A cold start under open sky takes 26 seconds. A hot start (ephemeris still cached from recent use) takes about 1 second. If neither is happening, work through these checks.

  1. Verify antenna connection

    The L1/L5 antenna plugs into the IPEX socket on the HAT. It should click firmly into place. A loose connection kills signal reception entirely.

  2. Check sky visibility

    GNSS signals do not penetrate buildings, metal roofs, or dense tree canopy. The antenna needs a direct line of sight to the sky. L5 signals are more sensitive to obstructions than L1.

    Terminal window
    # Check how many satellites the module can see
    lc29h satellites

    You need at least 4 satellites for a 3D fix. Fewer than that means obstructed sky or antenna problem.

  3. Watch the PPS LED

    When the PPS LED blinks once per second, the module has a fix. No blink means no fix.

  4. Try a cold restart

    If the module has stale ephemeris data (moved a long distance while powered off, or battery died), a cold restart forces it to reacquire from scratch:

    Terminal window
    lc29h restart cold

    This resets to a 26-second TTFF under open sky.

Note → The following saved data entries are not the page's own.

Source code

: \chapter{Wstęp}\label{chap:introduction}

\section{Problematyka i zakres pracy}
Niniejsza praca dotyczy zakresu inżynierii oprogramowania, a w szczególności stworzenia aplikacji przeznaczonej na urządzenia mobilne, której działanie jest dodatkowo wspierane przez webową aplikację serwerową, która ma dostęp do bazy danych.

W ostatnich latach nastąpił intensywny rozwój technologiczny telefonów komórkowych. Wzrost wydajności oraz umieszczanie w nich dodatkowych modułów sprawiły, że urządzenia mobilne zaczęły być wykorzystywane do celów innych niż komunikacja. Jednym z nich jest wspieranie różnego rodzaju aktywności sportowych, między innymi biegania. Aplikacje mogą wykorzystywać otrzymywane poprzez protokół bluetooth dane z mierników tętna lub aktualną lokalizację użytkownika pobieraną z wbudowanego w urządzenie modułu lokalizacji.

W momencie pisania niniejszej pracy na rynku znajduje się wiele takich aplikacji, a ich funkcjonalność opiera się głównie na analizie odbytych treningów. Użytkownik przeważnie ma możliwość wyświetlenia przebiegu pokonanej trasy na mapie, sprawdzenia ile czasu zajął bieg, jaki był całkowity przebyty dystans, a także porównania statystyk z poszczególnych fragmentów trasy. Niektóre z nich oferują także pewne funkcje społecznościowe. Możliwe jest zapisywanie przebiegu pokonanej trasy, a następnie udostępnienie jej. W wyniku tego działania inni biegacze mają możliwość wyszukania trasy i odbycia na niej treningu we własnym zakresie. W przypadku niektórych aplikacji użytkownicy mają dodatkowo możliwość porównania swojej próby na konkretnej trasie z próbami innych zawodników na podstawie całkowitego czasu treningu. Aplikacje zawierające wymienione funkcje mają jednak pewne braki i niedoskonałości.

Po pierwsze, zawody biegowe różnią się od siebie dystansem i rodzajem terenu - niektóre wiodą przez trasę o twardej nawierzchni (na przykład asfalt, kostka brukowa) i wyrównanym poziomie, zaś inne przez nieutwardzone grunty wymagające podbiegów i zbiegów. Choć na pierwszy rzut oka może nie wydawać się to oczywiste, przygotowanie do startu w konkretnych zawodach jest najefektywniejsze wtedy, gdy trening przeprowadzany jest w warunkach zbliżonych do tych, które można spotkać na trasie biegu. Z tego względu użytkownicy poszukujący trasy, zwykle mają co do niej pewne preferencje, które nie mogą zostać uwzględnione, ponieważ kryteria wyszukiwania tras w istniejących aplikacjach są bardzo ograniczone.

  5. Check module orientation

    The module label should face downward (toward ground) with the antenna facing sky. Upside-down mounting inverts the antenna pattern.

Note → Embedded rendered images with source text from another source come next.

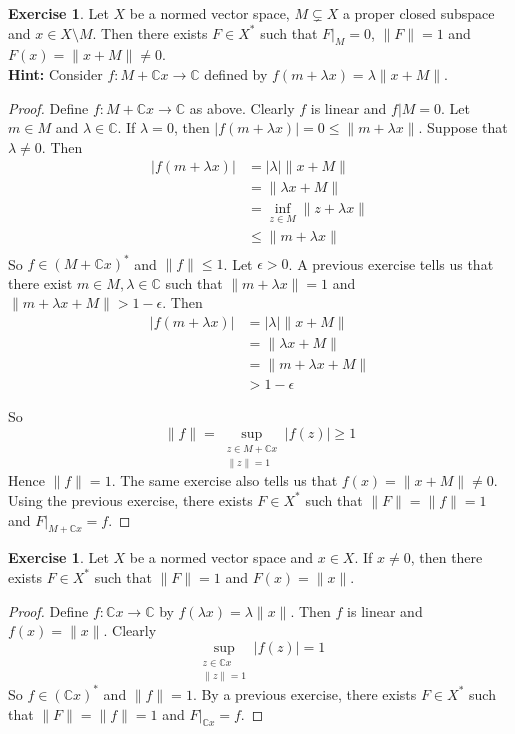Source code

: \documentclass[12pt]{amsart}
\theoremstyle{definition}
\theoremstyle{remark}
\theoremstyle{definition}
\newtheorem{ex}[definition]{Exercise}
\newcommand{\lam}{\lambda}
\newcommand{\ep}{\epsilon}
\newcommand{\C}{\mathbb{C}}
\begin{document}
	\begin{ex}
		Let $X$ be a normed vector space, $M \subsetneq X$ a proper closed subspace and $x \in X \setminus M$. Then there exists $F \in X^*$ such that $F|_M = 0$, $\|F \|=1$ and $ F(x) = \|x+M \|\neq 0$. \\
		\textbf{Hint:} Consider $f:M+\C x \rightarrow \C$ defined by $f(m+\lam x) = \lam \|x +M \|$.
	\end{ex}
	
	\begin{proof}
		Define $f:M+\C x \rightarrow \C$ as above. Clearly $f$ is linear and $f|M = 0$. Let $m \in M$ and $\lam \in \C$. If $\lam = 0$, then $\vert f(m +\lam x) \vert = 0 \leq \|m+ \lam x \|$. Suppose that $\lam \neq 0$. Then 
		\begin{align*}
			\vert f(m+\lam x) \vert 
			& = \vert \lam \vert \|x+M \|\\
			& =  \|\lam x+M \|\\
			& = \inf_{z \in M} \|z+ \lam x \|\\
			& \leq  \|m+ \lam x  \|\\
		\end{align*} 
		So $f \in (M+\C x )^*$ and $\|f \|\leq 1$. Let $\ep >0$. A previous exercise tells us that there exist $m \in M, \lam \in \C$ such that $\|m+ \lam x \|= 1$ and $\|m+ \lam x +M \|> 1- \ep$. Then 
		\begin{align*}
			\vert f(m + \lam x) \vert
			&= \vert \lam \vert \|x+M\|\\
			&=\|\lam x +M \|\\
			&= \|m + \lam x +M \|\\
			&> 1-\ep
		\end{align*}
		
		So $$ \|f \|= \sup_{\substack{z \in M + \C x \\ \|z \|=1}} \vert f(z) \vert \geq 1$$ Hence $\|f \|=1$. 
		The same exercise also tells us that $f(x) = \|x+M\|\neq 0$. Using the previous exercise, there exists $F \in X^*$ such that $\|F \|= \|f \|= 1$ and $F|_{M+\C x} = f$.
	\end{proof}
	
	\begin{ex}
		Let $X$ be a normed vector space and $x \in X$. If $x \neq 0$, then there exists $F \in X^*$ such that $\|F \|= 1$ and $F(x) = \|x \|$.
	\end{ex}
	
	\begin{proof}
		Define $f:\C x \rightarrow \C$ by $f(\lam x) = \lam \|x \|$. Then $f$ is linear and $f(x) = \|x \|$. Clearly $$\sup_{\substack{z \in \C x \\ \|z \|=1}}\vert f(z) \vert = 1$$ 
		So $f \in (\C x)^*$ and $\|f \|= 1$. By a previous exercise, there exists $F \in X^*$ such that $\|F \|= \|f \|=1$ and $F|_{\C x} = f$. 
	\end{proof}
	
\end{document}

PermissionError: [Errno 13] Permission denied: '/dev/ttyS0'

Add your user to the dialout group:

Terminal window
sudo usermod -aG dialout $USER

Then log out and back in (or reboot). The group change does not take effect in your current session.

ConnectionDevice
GPIO UART (jumper B)/dev/ttyS0
USB (jumper A)/dev/ttyUSB0

The factory default baud rate is 115200 for GPIO UART and 460800 for USB. If you get no response at 115200, try:

Terminal window
# Try factory default
lc29h --port /dev/ttyS0 --baud 9600 info
# Try USB default
lc29h --port /dev/ttyUSB0 --baud 460800 info

If the baud rate was previously changed and you don’t know the current value, you need to try common rates until one responds: 9600, 38400, 57600, 115200, 230400, 460800.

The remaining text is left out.